Search code examples
rquanteda

Text preprocessing in a different language


With this options it is possible to make a preprocessing text analyis for english language

dflemma <- 
  spacy_parse(structure(df2$term, names = df2$id), lemma = TRUE, pos = FALSE) %>% 
  group_by(id = sub("(.+)-(.+)", "\\1", doc_id)) %>% 
  summarise(text = paste(lemma, collapse = " "))

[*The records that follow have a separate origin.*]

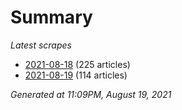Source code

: # Summary
*Latest scrapes*
* [2021-08-18](https://github.com/nuuuwan/news_lk/blob/data/news_lk.2021-08-18.json) (225 articles)
* [2021-08-19](https://github.com/nuuuwan/news_lk/blob/data/news_lk.2021-08-19.json) (114 articles)

*Generated at 11:09PM, August 19, 2021*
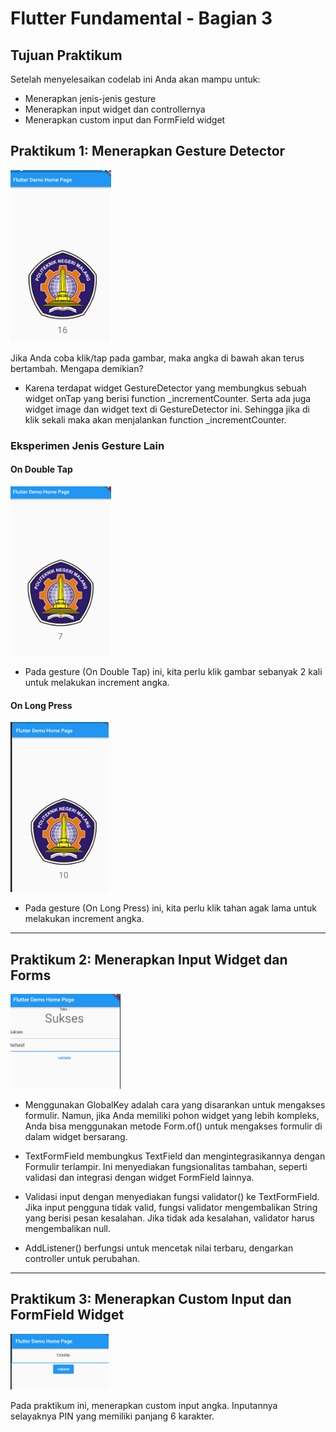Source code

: # Flutter Fundamental - Bagian 3

## Tujuan Praktikum

Setelah menyelesaikan codelab ini Anda akan mampu untuk:

* Menerapkan jenis-jenis gesture
* Menerapkan input widget dan controllernya
* Menerapkan custom input dan FormField widget

## Praktikum 1: Menerapkan Gesture Detector

![Gesture Detector On Tap](./images/1.PNG)

Jika Anda coba klik/tap pada gambar, maka angka di bawah akan terus bertambah. Mengapa demikian?

* Karena terdapat widget GestureDetector yang membungkus sebuah widget onTap yang berisi function _incrementCounter. Serta ada juga widget image dan widget text di GestureDetector ini. Sehingga jika di klik sekali maka akan menjalankan function _incrementCounter.

### Eksperimen Jenis Gesture Lain

#### On Double Tap

![Gesture Detector On Double Tap](./images/2.PNG)

* Pada gesture (On Double Tap) ini, kita perlu klik gambar sebanyak 2 kali untuk melakukan increment angka.


#### On Long Press

![Gesture Detector On Long Press](./images/3.PNG)

* Pada gesture (On Long Press) ini, kita perlu klik tahan agak lama untuk melakukan increment angka.

<hr>

## Praktikum 2: Menerapkan Input Widget dan Forms

![Menerapkan Input Widget dan Forms](./images/4.PNG)

* Menggunakan GlobalKey adalah cara yang disarankan untuk mengakses formulir. Namun, jika Anda memiliki pohon widget yang lebih kompleks, Anda bisa menggunakan metode Form.of() untuk mengakses formulir di dalam widget bersarang.

* TextFormField membungkus TextField dan mengintegrasikannya dengan Formulir terlampir. Ini menyediakan fungsionalitas tambahan, seperti validasi dan integrasi dengan widget FormField lainnya.

* Validasi input dengan menyediakan fungsi validator() ke TextFormField. Jika input pengguna tidak valid, fungsi validator mengembalikan String yang berisi pesan kesalahan. Jika tidak ada kesalahan, validator harus mengembalikan null.

* AddListener() berfungsi untuk mencetak nilai terbaru, dengarkan controller untuk perubahan.

<hr>

## Praktikum 3: Menerapkan Custom Input dan FormField Widget

![Menerapkan Input Widget dan Forms](./images/5.PNG)

Pada praktikum ini, menerapkan custom input angka. Inputannya selayaknya PIN yang memiliki panjang 6 karakter.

myCorpus <- corpus(dflemma[["text"]], docnames = dflemma[["id"]])

mystopwords <- c("can")
myDfm <- myCorpus %>%
  tokens(remove_punct = TRUE, remove_numbers = TRUE, remove_symbols = TRUE)  %>%
  tokens_remove(pattern = c(stopwords(source = "smart"), mystopwords))  %>%
  dfm(verbose = FALSE)

How is it possible to make for german and greek language the removal of stopwords and stemming?


Solution

  • Both German and Greek are found in the stemming and stopword language lists, so both should be easy to apply in quanteda.

    library("quanteda")
    ## Package version: 3.2.0.9000
    ## Unicode version: 13.0
    ## ICU version: 69.1
    ## Parallel computing: 8 of 8 threads used.
    ## See https://quanteda.io for tutorials and examples.
    
    txt_german <- "Wie kann ich eine natürliche Sprachverarbeitung für Texte in anderen Sprachen durchführen?"
    txt_greek <- "Πώς μπορώ να πραγματοποιήσω επεξεργασία φυσικής γλώσσας σε κείμενα σε άλλες γλώσσες;"
    
    tokens(txt_german, remove_punct = TRUE) %>%
      tokens_remove(stopwords("de")) %>%
      tokens_wordstem(language = "de")
    ## Tokens consisting of 1 document.
    ## text1 :
    ## [1] "natur"           "Sprachverarbeit" "Text"            "Sprach"         
    ## [5] "durchfuhr"
    
    tokens(txt_greek, remove_punct = TRUE) %>%
      tokens_remove(stopwords("de")) %>%
      tokens_wordstem(language = "de")
    ## Tokens consisting of 1 document.
    ## text1 :
    ##  [1] "Πώς"            "μπορώ"          "να"             "πραγματοποιήσω"
    ##  [5] "επεξεργασία"    "φυσικής"        "γλώσσας"        "σε"            
    ##  [9] "κείμενα"        "σε"             "άλλες"          "γλώσσες"